The Trojan Women by William Maxwell, 1952
The magic trick:
Slyly showing the way a woman’s push for independence scares the town’s women
At first, this story let me down a little. I thought it wanted to take something from the Eudora Welty playbook. (Maxwell, as a fiction editor at the New Yorker then, of course would’ve been intimately acquainted with her work.) The story pits a woman who is leaving her husband against the opinion of the town. But it never quite attains that rarified Welty level of town gossip paranoia claustrophobic panic though. Maxwell commendably writes without judgment regarding his protagonist. But the absence of judgment isn’t synonymous with empathy. I never truly felt like I knew or understood Mildred. And the Adah Belle character? The colored woman as savior saint caretaker? The less said about her the better.
All of which I still think is accurate. But the more I sat with the story, the more I realized there is more here. There is, in fact, a slight twist on the Us vs. Them scenario.
The reader spends most of its time during the story with Mildred and her children out in the cabin. But the title should be a clue. The story really says more about the Trojan women of the town than it does about Mildred. Is Mildred doing the right thing? Hard to say. There is ample evidence here to suggest her children aren’t in the best way. We also get a frightening scene that suggests the daughter is familiar with child abuse.
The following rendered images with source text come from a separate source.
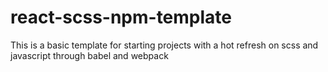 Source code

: # react-scss-npm-template
This is a basic template for starting projects with a hot refresh on scss and javascript through babel and webpack
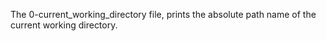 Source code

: The 0-current_working_directory file,  prints the absolute path name of the current working directory.
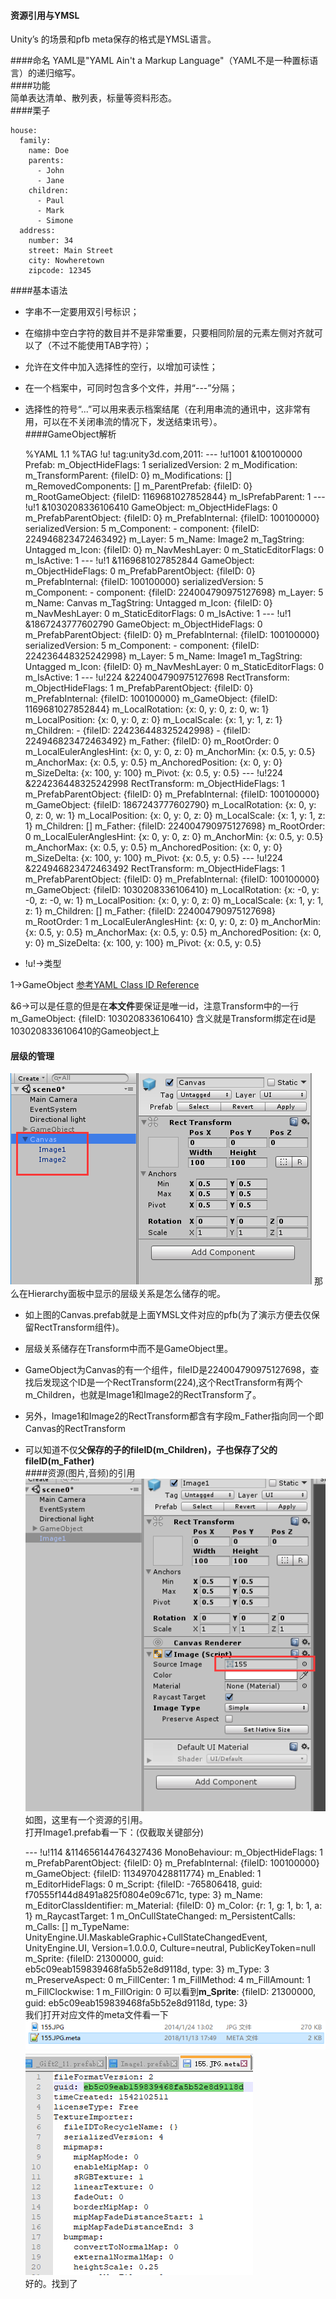 #### 资源引用与YMSL
Unity’s 的场景和pfb meta保存的格式是YMSL语言。  

####命名
YAML是"YAML Ain't a Markup Language"（YAML不是一种置标语言）的递归缩写。  
####功能  
简单表达清单、散列表，标量等资料形态。  
####栗子

	house:
	  family:
	    name: Doe
	    parents:
	      - John
	      - Jane
	    children:
	      - Paul
	      - Mark
	      - Simone
	  address:
	    number: 34
	    street: Main Street
	    city: Nowheretown
	    zipcode: 12345
####基本语法
* 字串不一定要用双引号标识；
* 在缩排中空白字符的数目并不是非常重要，只要相同阶层的元素左侧对齐就可以了（不过不能使用TAB字符）；
* 允许在文件中加入选择性的空行，以增加可读性；
* 在一个档案中，可同时包含多个文件，并用“---”分隔；
* 选择性的符号“...”可以用来表示档案结尾（在利用串流的通讯中，这非常有用，可以在不关闭串流的情况下，发送结束讯号）。  
####GameObject解析  
	
	%YAML 1.1
	%TAG !u! tag:unity3d.com,2011:
	--- !u!1001 &100100000
	Prefab:
	  m_ObjectHideFlags: 1
	  serializedVersion: 2
	  m_Modification:
	    m_TransformParent: {fileID: 0}
	    m_Modifications: []
	    m_RemovedComponents: []
	  m_ParentPrefab: {fileID: 0}
	  m_RootGameObject: {fileID: 1169681027852844}
	  m_IsPrefabParent: 1
	--- !u!1 &1030208336106410
	GameObject:
	  m_ObjectHideFlags: 0
	  m_PrefabParentObject: {fileID: 0}
	  m_PrefabInternal: {fileID: 100100000}
	  serializedVersion: 5
	  m_Component:
	  - component: {fileID: 224946823472463492}
	    m_Layer: 5
	    m_Name: Image2
	    m_TagString: Untagged
	    m_Icon: {fileID: 0}
	    m_NavMeshLayer: 0
	    m_StaticEditorFlags: 0
	    m_IsActive: 1
	--- !u!1 &1169681027852844
	GameObject:
	    m_ObjectHideFlags: 0
	    m_PrefabParentObject: {fileID: 0}
	    m_PrefabInternal: {fileID: 100100000}
	    serializedVersion: 5
	    m_Component:
	  - component: {fileID: 224004790975127698}
	    m_Layer: 5
	    m_Name: Canvas
	    m_TagString: Untagged
	    m_Icon: {fileID: 0}
	    m_NavMeshLayer: 0
	    m_StaticEditorFlags: 0
	    m_IsActive: 1
	--- !u!1 &1867243777602790
	GameObject:
	    m_ObjectHideFlags: 0
	    m_PrefabParentObject: {fileID: 0}
	    m_PrefabInternal: {fileID: 100100000}
	    serializedVersion: 5
	    m_Component:
	  - component: {fileID: 224236448325242998}
	    m_Layer: 5
	    m_Name: Image1
	    m_TagString: Untagged
	    m_Icon: {fileID: 0}
	    m_NavMeshLayer: 0
	    m_StaticEditorFlags: 0
	    m_IsActive: 1
	--- !u!224 &224004790975127698
	RectTransform:
	    m_ObjectHideFlags: 1
	    m_PrefabParentObject: {fileID: 0}
	    m_PrefabInternal: {fileID: 100100000}
	    m_GameObject: {fileID: 1169681027852844}
	    m_LocalRotation: {x: 0, y: 0, z: 0, w: 1}
	    m_LocalPosition: {x: 0, y: 0, z: 0}
	    m_LocalScale: {x: 1, y: 1, z: 1}
	    m_Children:
	  - {fileID: 224236448325242998}
	  - {fileID: 224946823472463492}
	    m_Father: {fileID: 0}
	    m_RootOrder: 0
	    m_LocalEulerAnglesHint: {x: 0, y: 0, z: 0}
	    m_AnchorMin: {x: 0.5, y: 0.5}
	    m_AnchorMax: {x: 0.5, y: 0.5}
	    m_AnchoredPosition: {x: 0, y: 0}
	    m_SizeDelta: {x: 100, y: 100}
	    m_Pivot: {x: 0.5, y: 0.5}
	--- !u!224 &224236448325242998
	RectTransform:
	    m_ObjectHideFlags: 1
	    m_PrefabParentObject: {fileID: 0}
	    m_PrefabInternal: {fileID: 100100000}
	    m_GameObject: {fileID: 1867243777602790}
	    m_LocalRotation: {x: 0, y: 0, z: 0, w: 1}
	    m_LocalPosition: {x: 0, y: 0, z: 0}
	    m_LocalScale: {x: 1, y: 1, z: 1}
	    m_Children: []
	    m_Father: {fileID: 224004790975127698}
	    m_RootOrder: 0
	    m_LocalEulerAnglesHint: {x: 0, y: 0, z: 0}
	    m_AnchorMin: {x: 0.5, y: 0.5}
	    m_AnchorMax: {x: 0.5, y: 0.5}
	    m_AnchoredPosition: {x: 0, y: 0}
	    m_SizeDelta: {x: 100, y: 100}
	    m_Pivot: {x: 0.5, y: 0.5}
	--- !u!224 &224946823472463492
	RectTransform:
	    m_ObjectHideFlags: 1
	    m_PrefabParentObject: {fileID: 0}
	    m_PrefabInternal: {fileID: 100100000}
	    m_GameObject: {fileID: 1030208336106410}
	    m_LocalRotation: {x: -0, y: -0, z: -0, w: 1}
	    m_LocalPosition: {x: 0, y: 0, z: 0}
	    m_LocalScale: {x: 1, y: 1, z: 1}
	    m_Children: []
	    m_Father: {fileID: 224004790975127698}
	    m_RootOrder: 1
	    m_LocalEulerAnglesHint: {x: 0, y: 0, z: 0}
	    m_AnchorMin: {x: 0.5, y: 0.5}
	    m_AnchorMax: {x: 0.5, y: 0.5}
	    m_AnchoredPosition: {x: 0, y: 0}
	    m_SizeDelta: {x: 100, y: 100}
	    m_Pivot: {x: 0.5, y: 0.5}


* !u!->类型 

1->GameObject  [参考YAML Class ID Reference](https://docs.unity3d.com/Manual/ClassIDReference.html)

  &6->可以是任意的但是在**本文件**要保证是唯一id，注意Transform中的一行m_GameObject: {fileID: 1030208336106410} 含义就是Transform绑定在id是1030208336106410的Gameobject上
  
  #### 层级的管理  
  
  ![](pic/3.png)
  那么在Hierarchy面板中显示的层级关系是怎么储存的呢。  
  
* 如上图的Canvas.prefab就是上面YMSL文件对应的pfb(为了演示方便去仅保留RectTransform组件)。

* 层级关系储存在Transform中而不是GameObject里。  

* GameObject为Canvas的有一个组件，fileID是224004790975127698，查找后发现这个ID是一个RectTransform(224),这个RectTransform有两个m_Children，也就是Image1和Image2的RectTransform了。

* 另外，Image1和Image2的RectTransform都含有字段m_Father指向同一个即Canvas的RectTransform  

* 可以知道不仅**父保存的子的fileID(m_Children)，子也保存了父的fileID(m_Father)**  
####资源(图片,音频)的引用
![](pic/4.png)  
如图，这里有一个资源的引用。  
打开Image1.prefab看一下：(仅截取关键部分) 

	--- !u!114 &114656144764327436
	MonoBehaviour:
	  m_ObjectHideFlags: 1
	  m_PrefabParentObject: {fileID: 0}
	  m_PrefabInternal: {fileID: 100100000}
	  m_GameObject: {fileID: 1134970428811774}
	  m_Enabled: 1
	  m_EditorHideFlags: 0
	  m_Script: {fileID: -765806418, guid: f70555f144d8491a825f0804e09c671c, type: 3}
	  m_Name: 
	  m_EditorClassIdentifier: 
	  m_Material: {fileID: 0}
	  m_Color: {r: 1, g: 1, b: 1, a: 1}
	  m_RaycastTarget: 1
	  m_OnCullStateChanged:
	    m_PersistentCalls:
	      m_Calls: []
	    m_TypeName: UnityEngine.UI.MaskableGraphic+CullStateChangedEvent, UnityEngine.UI,
	      Version=1.0.0.0, Culture=neutral, PublicKeyToken=null
	  m_Sprite: {fileID: 21300000, guid: eb5c09eab159839468fa5b52e8d9118d, type: 3}
	  m_Type: 3
	  m_PreserveAspect: 0
	  m_FillCenter: 1
	  m_FillMethod: 4
	  m_FillAmount: 1
	  m_FillClockwise: 1
	  m_FillOrigin: 0
可以看到**m_Sprite**: {fileID: 21300000, guid: eb5c09eab159839468fa5b52e8d9118d, type: 3}  
我们打开对应文件的meta文件看一下  
![](pic/5.png)  
![](pic/6.png)  
好的。找到了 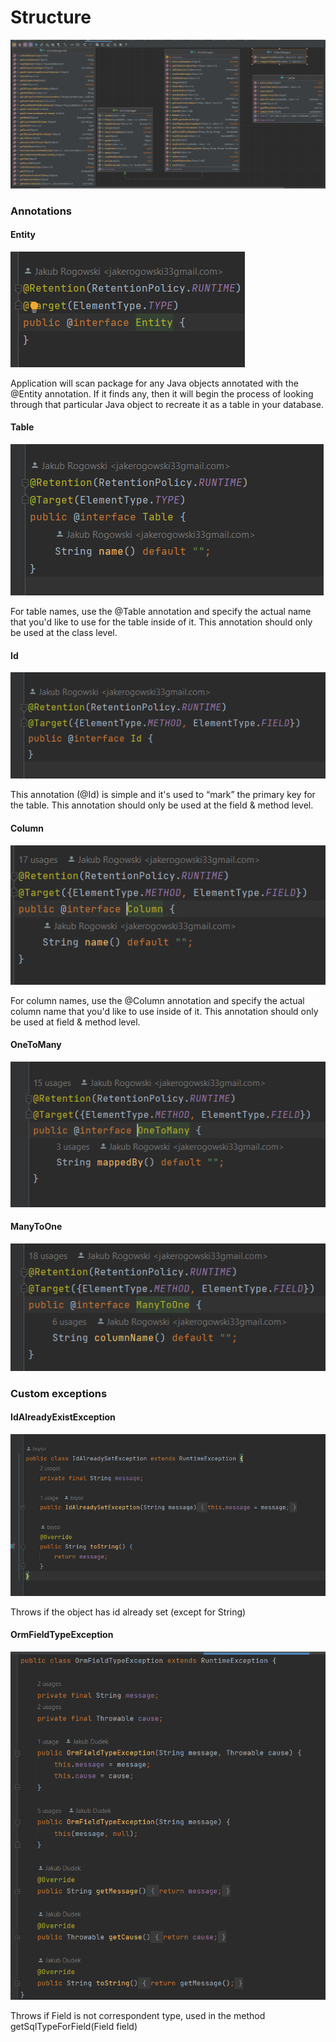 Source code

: # Structure

![structure](https://github.com/bogdansoft/java_foundations/blob/master/src/main/resources/images/classes%20with%20methods.png)

### Annotations

#### Entity
![entity](https://github.com/bogdansoft/java_foundations/blob/master/src/main/resources/images/Entity.png)

Application will scan package for any Java objects annotated with the @Entity annotation. If it finds any, then it will begin the process of looking 
through that particular Java object to recreate it as a table in your database.

#### Table
![table](https://github.com/bogdansoft/java_foundations/blob/master/src/main/resources/images/Table.png)

For table names, use the @Table annotation and specify the actual name that you'd like to use for the table inside of it. This annotation should only be used at the class level.

#### Id
![id](https://github.com/bogdansoft/java_foundations/blob/master/src/main/resources/images/Id.png)

This annotation (@Id) is simple and it's used to “mark” the primary key for the table. This annotation should only be used at the field & method level.

#### Column
![column](https://github.com/bogdansoft/java_foundations/blob/master/src/main/resources/images/Column.png)

For column names, use the @Column annotation and specify the actual column name that you'd like to use inside of it. This annotation should only be used at field & method level. 

#### OneToMany
![one](https://github.com/bogdansoft/java_foundations/blob/master/src/main/resources/images/OneToMany.png)

#### ManyToOne
![many](https://github.com/bogdansoft/java_foundations/blob/master/src/main/resources/images/ManyToOne.png)

### Custom exceptions

#### IdAlreadyExistException
![idex](https://github.com/bogdansoft/java_foundations/blob/master/src/main/resources/images/IDAlreadyExc.png)

Throws if the object has id already set (except for String)

#### OrmFieldTypeException
![orm](https://github.com/bogdansoft/java_foundations/blob/master/src/main/resources/images/OrmFieldEx.png)

Throws if Field is not correspondent type, used in the method getSqlTypeForField(Field field)
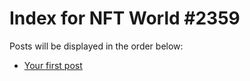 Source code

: # Index for NFT World #2359
Posts will be displayed in the order below:

- [Your first post](./001-first.md)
In short, we just don’t know. Nothing is clear about Mildred’s situation.
What is clear is that the Trojan women are using their judgments of Mildred to prop themselves up. This is their story. The opinion of the town is the story. Its effect on Mildred is irrelevant.
And that’s quite a trick on Maxwell’s part.
They were not, like Mildred Gellert, having trouble with their husbands. Their marriages were successful, their children took music lessons and won prizes at commencement, and they had every reason in the world to be satisfied (new curtains for the living room, a glassed-in sun porch), every reason to be happy. It was only that sometimes when they woke in the middle of the night and couldn’t get to sleep for a while, and so reviewed their lives, something (what, exactly, they couldn’t say) seemed missing. The opportunity that they had always assumed would come to them hadn’t come after all. You mark my words, the women said to each other (the words of fear, the counsel of doubt), when cold weather comes, she’ll go back to him.